During my school days in the sixties I was in danger of making school nit nurse redundant.
Whilst I never had a specific bath night, I do remember regular washing of my hair. It wasn’t the actual washing I didn’t like – I quite liked the smell of Vosene or the occasional Fairy Liquid when we were cutting back on shampoo – it was the methods my mother employed to get my hair clean.
We didn’t have a shower attachment which you affix to the bath-taps, but we did have a massive sink in the kitchen. If my mother washed my hair whilst cooking, there was the danger of coming out of the kitchen smelling of a combination of Vosene and egg ‘n’ chips.

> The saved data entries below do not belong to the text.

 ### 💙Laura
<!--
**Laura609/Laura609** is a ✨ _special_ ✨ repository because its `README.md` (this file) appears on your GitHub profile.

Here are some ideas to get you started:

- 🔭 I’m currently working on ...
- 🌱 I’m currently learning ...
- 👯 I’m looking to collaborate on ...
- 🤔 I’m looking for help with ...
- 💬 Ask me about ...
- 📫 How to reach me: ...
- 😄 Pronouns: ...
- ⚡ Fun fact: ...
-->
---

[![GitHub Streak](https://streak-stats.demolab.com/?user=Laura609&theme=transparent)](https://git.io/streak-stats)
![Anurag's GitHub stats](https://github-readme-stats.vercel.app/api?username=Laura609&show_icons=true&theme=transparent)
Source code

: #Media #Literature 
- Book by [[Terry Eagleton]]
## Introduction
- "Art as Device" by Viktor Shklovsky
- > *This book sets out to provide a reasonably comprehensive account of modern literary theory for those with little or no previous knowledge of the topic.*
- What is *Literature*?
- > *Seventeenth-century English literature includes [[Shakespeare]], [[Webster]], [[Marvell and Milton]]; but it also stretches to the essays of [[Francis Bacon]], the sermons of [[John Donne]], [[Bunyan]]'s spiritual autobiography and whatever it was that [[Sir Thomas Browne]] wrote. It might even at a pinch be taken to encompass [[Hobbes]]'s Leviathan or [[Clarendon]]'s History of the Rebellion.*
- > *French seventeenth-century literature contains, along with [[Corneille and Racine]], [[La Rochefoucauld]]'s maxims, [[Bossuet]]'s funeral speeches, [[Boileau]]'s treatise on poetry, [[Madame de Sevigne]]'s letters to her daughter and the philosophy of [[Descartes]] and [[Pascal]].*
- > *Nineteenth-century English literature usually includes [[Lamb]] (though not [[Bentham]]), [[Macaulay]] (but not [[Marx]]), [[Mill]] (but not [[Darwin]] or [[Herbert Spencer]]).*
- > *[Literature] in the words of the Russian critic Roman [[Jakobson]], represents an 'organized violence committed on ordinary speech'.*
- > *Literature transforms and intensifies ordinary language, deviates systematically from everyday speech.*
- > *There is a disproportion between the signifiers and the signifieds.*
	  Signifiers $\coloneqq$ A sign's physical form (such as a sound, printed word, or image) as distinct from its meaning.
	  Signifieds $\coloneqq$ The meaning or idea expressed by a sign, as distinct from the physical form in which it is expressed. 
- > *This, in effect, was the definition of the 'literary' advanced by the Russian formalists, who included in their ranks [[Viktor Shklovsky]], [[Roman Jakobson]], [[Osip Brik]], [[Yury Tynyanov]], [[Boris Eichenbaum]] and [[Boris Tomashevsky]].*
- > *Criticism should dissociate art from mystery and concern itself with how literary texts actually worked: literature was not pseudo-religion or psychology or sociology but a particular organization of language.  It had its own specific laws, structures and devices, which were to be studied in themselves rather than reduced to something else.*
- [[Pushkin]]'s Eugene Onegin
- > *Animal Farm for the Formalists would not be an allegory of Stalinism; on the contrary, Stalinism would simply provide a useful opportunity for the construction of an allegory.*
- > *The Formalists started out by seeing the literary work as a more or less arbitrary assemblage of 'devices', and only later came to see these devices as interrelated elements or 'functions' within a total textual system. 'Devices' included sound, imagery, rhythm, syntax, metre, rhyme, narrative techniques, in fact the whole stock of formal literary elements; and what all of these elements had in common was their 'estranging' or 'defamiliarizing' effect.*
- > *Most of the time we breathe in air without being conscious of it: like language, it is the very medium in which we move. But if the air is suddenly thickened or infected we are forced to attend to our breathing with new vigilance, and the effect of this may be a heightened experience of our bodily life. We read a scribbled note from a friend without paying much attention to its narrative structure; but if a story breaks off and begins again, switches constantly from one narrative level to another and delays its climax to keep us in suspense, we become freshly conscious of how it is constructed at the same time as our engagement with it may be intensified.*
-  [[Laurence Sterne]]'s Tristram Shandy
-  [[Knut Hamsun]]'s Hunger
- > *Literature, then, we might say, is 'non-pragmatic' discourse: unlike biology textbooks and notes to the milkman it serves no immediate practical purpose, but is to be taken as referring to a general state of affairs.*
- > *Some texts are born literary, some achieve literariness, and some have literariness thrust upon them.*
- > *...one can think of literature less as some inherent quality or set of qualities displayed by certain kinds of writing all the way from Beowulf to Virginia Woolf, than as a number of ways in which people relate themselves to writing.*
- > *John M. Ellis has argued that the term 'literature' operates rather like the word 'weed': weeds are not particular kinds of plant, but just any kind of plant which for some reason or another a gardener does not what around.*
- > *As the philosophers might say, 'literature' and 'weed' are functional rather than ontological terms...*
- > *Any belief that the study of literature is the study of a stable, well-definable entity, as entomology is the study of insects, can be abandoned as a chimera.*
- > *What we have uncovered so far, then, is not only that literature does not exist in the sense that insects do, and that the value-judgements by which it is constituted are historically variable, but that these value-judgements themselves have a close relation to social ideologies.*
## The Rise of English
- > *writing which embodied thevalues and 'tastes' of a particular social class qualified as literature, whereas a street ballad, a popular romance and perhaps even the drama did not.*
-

My hair was washed over the sink with a plastic device which hung over the edge of the sink to help ease the shock of cold enamel on nape of neck; people facing the Guillotine were more comfortable. I preferred my hair to be washed whilst I faced the ceiling, as the yellow nicotine patch was preferable than looking at the potato peelings.
A cup was used to rinse my hair – most times it didn’t contain my mum’s Guinness, although I’m sure the iron might have strengthened my follicles.
My hair would then be vigorously dried with a tea towel from the Isle of Wight. As my head was being rubbed as if I were an old English Sheepdog I would see visions of Ventor, Alum Bay sands and Parkhurst Prison passing, at sub-liminal speeds, before my eyes.
I never did get nits, but then I’m told they don’t like clean hair. Or perhaps all head lice are allergic to potatoes?